Autolus is a private biotech firm developing Chimeric Antigen Receptor (CAR) T Cell immunotherapies - immunotherapies which involve the reprogramming of a patient’s own T Cells to recognise and target cancer cells - formed as a spin-out from University College London (UCL) in September 2014.
The Series B financing completed last week raised £40m through participation by Woodford Investment Management and Perceptive Bioscience Investments, adding to £30m raised in Seed and Series A investment from founding investor Syncona.
“We are delighted that Perceptive Bioscience’s first investment is in a company with the potential to transform cancer therapy,” said Joe Anderson, CEO of Perceptive Bioscience. “Autolus is at the cutting-edge of T-cell engineering to create a new generation of programmed T-cells acting as agents to kill tumour cells.”
The funding will be used to develop the firm’s pipeline of engineered T-cell products which uses T-cell programming technologies developed at UCL and licensed to Autolus.

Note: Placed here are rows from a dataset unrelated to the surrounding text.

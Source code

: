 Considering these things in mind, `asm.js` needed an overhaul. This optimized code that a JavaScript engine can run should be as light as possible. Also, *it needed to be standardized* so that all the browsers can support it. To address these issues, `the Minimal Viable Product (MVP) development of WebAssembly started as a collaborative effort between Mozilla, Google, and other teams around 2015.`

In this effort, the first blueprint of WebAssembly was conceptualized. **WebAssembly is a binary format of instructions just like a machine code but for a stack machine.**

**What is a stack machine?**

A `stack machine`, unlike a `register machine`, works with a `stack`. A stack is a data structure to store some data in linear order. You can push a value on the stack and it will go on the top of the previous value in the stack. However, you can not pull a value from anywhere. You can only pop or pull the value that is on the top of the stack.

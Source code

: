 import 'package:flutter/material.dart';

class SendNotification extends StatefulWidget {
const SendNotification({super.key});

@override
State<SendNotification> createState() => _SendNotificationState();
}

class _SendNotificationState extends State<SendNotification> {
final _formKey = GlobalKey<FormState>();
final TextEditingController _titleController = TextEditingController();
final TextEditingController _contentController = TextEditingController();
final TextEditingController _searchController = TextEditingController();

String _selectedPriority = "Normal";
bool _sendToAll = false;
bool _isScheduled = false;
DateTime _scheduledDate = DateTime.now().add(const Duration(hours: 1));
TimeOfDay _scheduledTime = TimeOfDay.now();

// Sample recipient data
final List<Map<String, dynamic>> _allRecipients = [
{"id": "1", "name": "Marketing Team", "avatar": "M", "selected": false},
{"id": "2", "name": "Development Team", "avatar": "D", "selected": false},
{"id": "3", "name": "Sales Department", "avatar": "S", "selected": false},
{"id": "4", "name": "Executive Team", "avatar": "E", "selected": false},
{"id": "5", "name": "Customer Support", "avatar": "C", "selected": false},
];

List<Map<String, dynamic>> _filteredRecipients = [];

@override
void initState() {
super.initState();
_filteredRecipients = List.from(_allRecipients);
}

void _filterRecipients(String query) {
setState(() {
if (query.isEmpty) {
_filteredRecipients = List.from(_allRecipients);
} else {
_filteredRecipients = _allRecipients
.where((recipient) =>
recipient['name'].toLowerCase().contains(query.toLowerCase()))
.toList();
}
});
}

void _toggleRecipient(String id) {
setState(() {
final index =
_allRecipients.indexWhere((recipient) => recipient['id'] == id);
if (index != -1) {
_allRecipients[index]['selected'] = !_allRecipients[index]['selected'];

In parallel with the financing, Autolus’s Chairman Christian Itin announced his firm has: “Expanded the scope of our licence with UCLB [UCL’s technology transfer company] to bring additional inventions from founder Dr Martin Pule’s group into the company adding to the suite of Autolus’ T-cell programming technologies.”
T Cell Space
Autolus was unable to provide further colour when contacted by Biopharma-Reporter, with a spokesperson telling us details of its technologies and strategy remain undisclosed due to the T Cell sector being “a hugely competitive space.”
But speaking last month at the Cell Therapy Manufacturing & Gene Therapy Congress in Brussels, Belgium, Autolus’ Head of Manufacturing Jim Faulkner said his company was lacking the funds to allow it to control its own technology supply chain, leaving the firm vulnerable compared to other T Cell engineering firms.

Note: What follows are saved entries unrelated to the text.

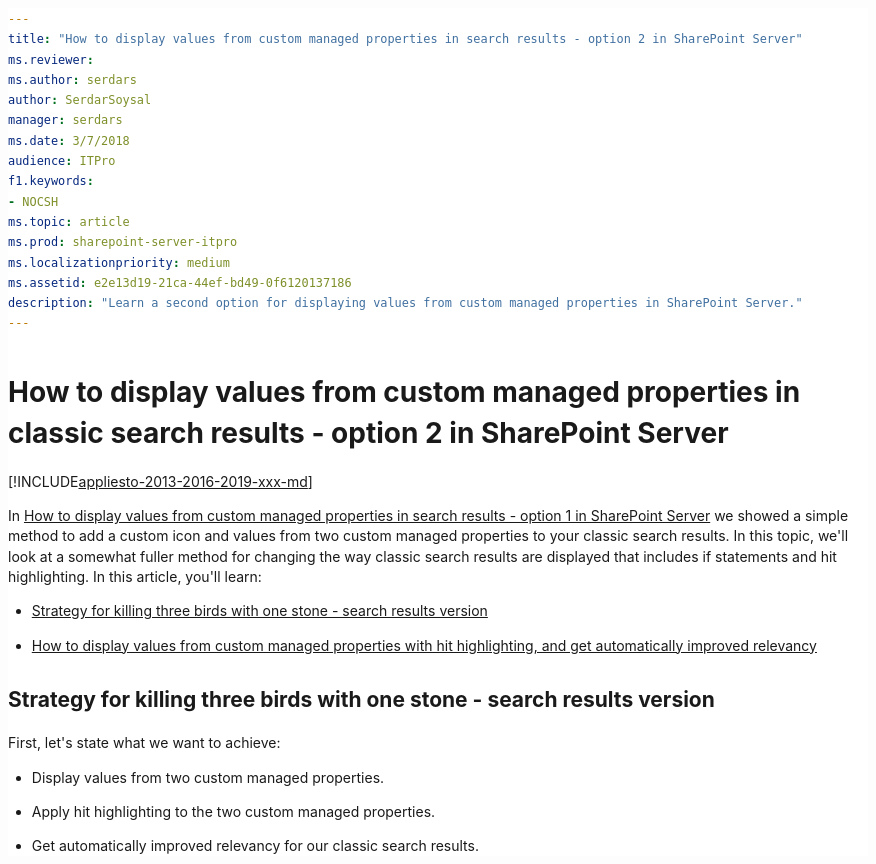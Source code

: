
 ```yaml
---
title: "How to display values from custom managed properties in search results - option 2 in SharePoint Server"
ms.reviewer: 
ms.author: serdars
author: SerdarSoysal
manager: serdars
ms.date: 3/7/2018
audience: ITPro
f1.keywords:
- NOCSH
ms.topic: article
ms.prod: sharepoint-server-itpro
ms.localizationpriority: medium
ms.assetid: e2e13d19-21ca-44ef-bd49-0f6120137186
description: "Learn a second option for displaying values from custom managed properties in SharePoint Server."
---
```


# How to display values from custom managed properties in classic search results - option 2 in SharePoint Server

[!INCLUDE[appliesto-2013-2016-2019-xxx-md](../includes/appliesto-2013-2016-2019-xxx-md.md)] 
  
In [How to display values from custom managed properties in search results - option 1 in SharePoint Server](how-to-display-values-from-custom-managed-properties-in-search-resultsoption-1.md) we showed a simple method to add a custom icon and values from two custom managed properties to your classic search results. In this topic, we'll look at a somewhat fuller method for changing the way classic search results are displayed that includes if statements and hit highlighting. In this article, you'll learn: 
  
- [Strategy for killing three birds with one stone - search results version](how-to-display-values-from-custom-managed-properties-in-search-resultsoption-2.md#BKMK_StrategyforKillingThreeBirdsWithOneStoneSearchResultsVersion)
    
- [How to display values from custom managed properties with hit highlighting, and get automatically improved relevancy](how-to-display-values-from-custom-managed-properties-in-search-resultsoption-2.md#BKMK_HowtoDisplayValuesfromCustomManagedPropertieswithHitHighlightingandGetAutomaticallyImprovedRelevancy)
    
## Strategy for killing three birds with one stone - search results version
<a name="BKMK_StrategyforKillingThreeBirdsWithOneStoneSearchResultsVersion"> </a>

First, let's state what we want to achieve:
  
- Display values from two custom managed properties.
    
- Apply hit highlighting to the two custom managed properties.
    
- Get automatically improved relevancy for our classic search results.
    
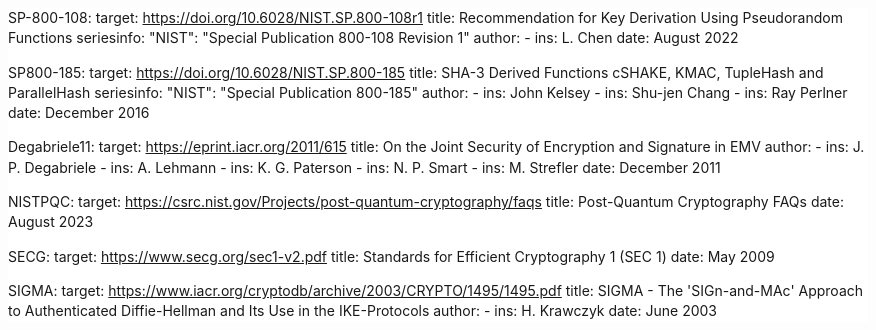   SP-800-108:
    target: https://doi.org/10.6028/NIST.SP.800-108r1
    title: Recommendation for Key Derivation Using Pseudorandom Functions
    seriesinfo:
      "NIST": "Special Publication 800-108 Revision 1"
    author:
      -
        ins: L. Chen
    date: August 2022

  SP800-185:
    target: https://doi.org/10.6028/NIST.SP.800-185
    title: SHA-3 Derived Functions cSHAKE, KMAC, TupleHash and ParallelHash
    seriesinfo:
      "NIST": "Special Publication 800-185"
    author:
      -
        ins: John Kelsey
      -
        ins: Shu-jen Chang
      -
        ins: Ray Perlner
    date: December 2016

  Degabriele11:
    target: https://eprint.iacr.org/2011/615
    title: On the Joint Security of Encryption and Signature in EMV
    author:
      -
        ins: J. P. Degabriele
      -
        ins: A. Lehmann
      -
        ins: K. G. Paterson
      -
        ins: N. P. Smart
      -
        ins: M. Strefler
    date: December 2011

  NISTPQC:
    target: https://csrc.nist.gov/Projects/post-quantum-cryptography/faqs
    title: Post-Quantum Cryptography FAQs
    date: August 2023

  SECG:
    target: https://www.secg.org/sec1-v2.pdf
    title: Standards for Efficient Cryptography 1 (SEC 1)
    date: May 2009

  SIGMA:
    target: https://www.iacr.org/cryptodb/archive/2003/CRYPTO/1495/1495.pdf
    title: SIGMA - The 'SIGn-and-MAc' Approach to Authenticated Diffie-Hellman and Its Use in the IKE-Protocols
    author:
      -
        ins: H. Krawczyk
    date: June 2003
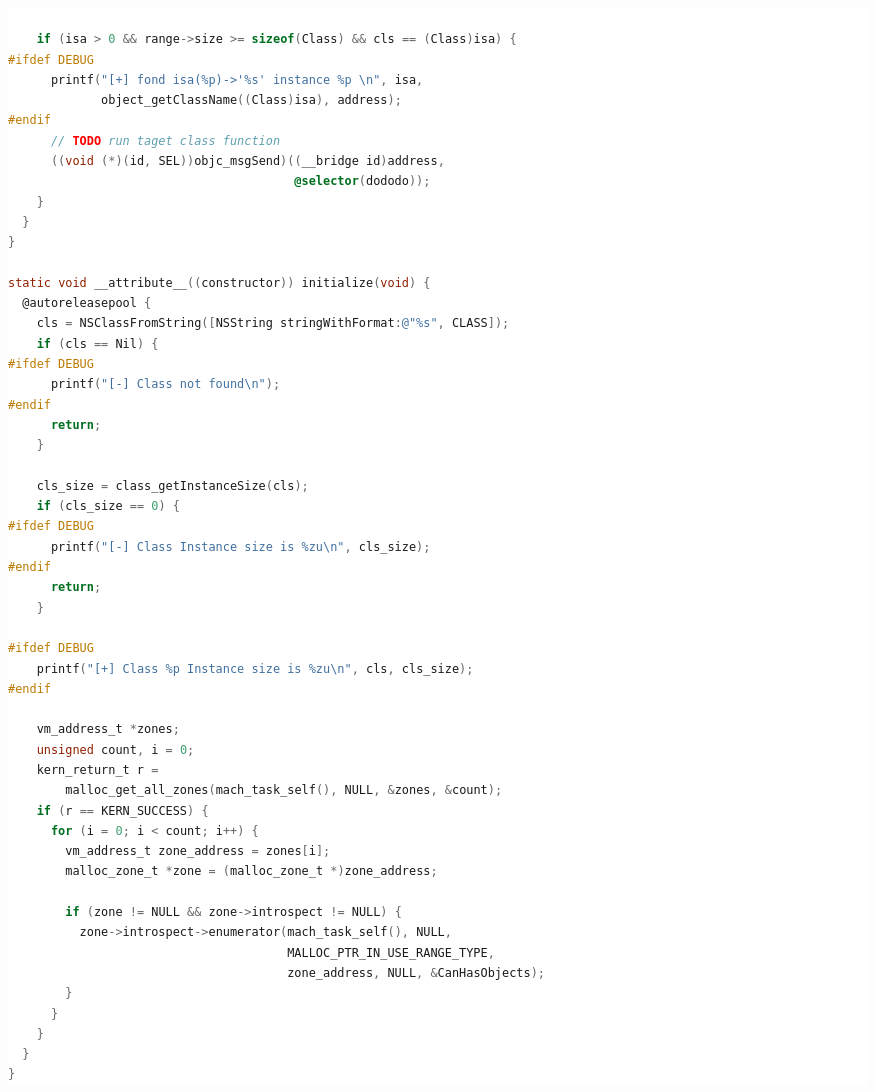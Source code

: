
 ```objectivec

    if (isa > 0 && range->size >= sizeof(Class) && cls == (Class)isa) {
#ifdef DEBUG
      printf("[+] fond isa(%p)->'%s' instance %p \n", isa,
             object_getClassName((Class)isa), address);
#endif
      // TODO run taget class function
      ((void (*)(id, SEL))objc_msgSend)((__bridge id)address,
                                        @selector(dododo));
    }
  }
}

static void __attribute__((constructor)) initialize(void) {
  @autoreleasepool {
    cls = NSClassFromString([NSString stringWithFormat:@"%s", CLASS]);
    if (cls == Nil) {
#ifdef DEBUG
      printf("[-] Class not found\n");
#endif
      return;
    }

    cls_size = class_getInstanceSize(cls);
    if (cls_size == 0) {
#ifdef DEBUG
      printf("[-] Class Instance size is %zu\n", cls_size);
#endif
      return;
    }

#ifdef DEBUG
    printf("[+] Class %p Instance size is %zu\n", cls, cls_size);
#endif

    vm_address_t *zones;
    unsigned count, i = 0;
    kern_return_t r =
        malloc_get_all_zones(mach_task_self(), NULL, &zones, &count);
    if (r == KERN_SUCCESS) {
      for (i = 0; i < count; i++) {
        vm_address_t zone_address = zones[i];
        malloc_zone_t *zone = (malloc_zone_t *)zone_address;

        if (zone != NULL && zone->introspect != NULL) {
          zone->introspect->enumerator(mach_task_self(), NULL,
                                       MALLOC_PTR_IN_USE_RANGE_TYPE,
                                       zone_address, NULL, &CanHasObjects);
        }
      }
    }
  }
}
```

“Without coming across too envious, there’s a lot of firepower in some of the companies in the US and in the EU as well, but at Autolus we can’t afford that luxury and can’t go out and just acquire technologies,” he said (listen to the audio below, apologies for the quality).
“At this stage we are over-reliant on suppliers and on particular technologies that we are outsourcing and it makes us feel vulnerable, no doubt, as we grow there is a desire to be more in control of the supply chain as I do worry that things can happen that are outside of our control.”
Rival companies such as Novartis, Cellectis, Juno, Transposagen and Kite Therapeutics have been investing in their own technology platforms over the past couple of years, and have attracted a number of Big Biopharma firms – including Pfizer, J&J and AstraZeneca – which are keen to enter the space.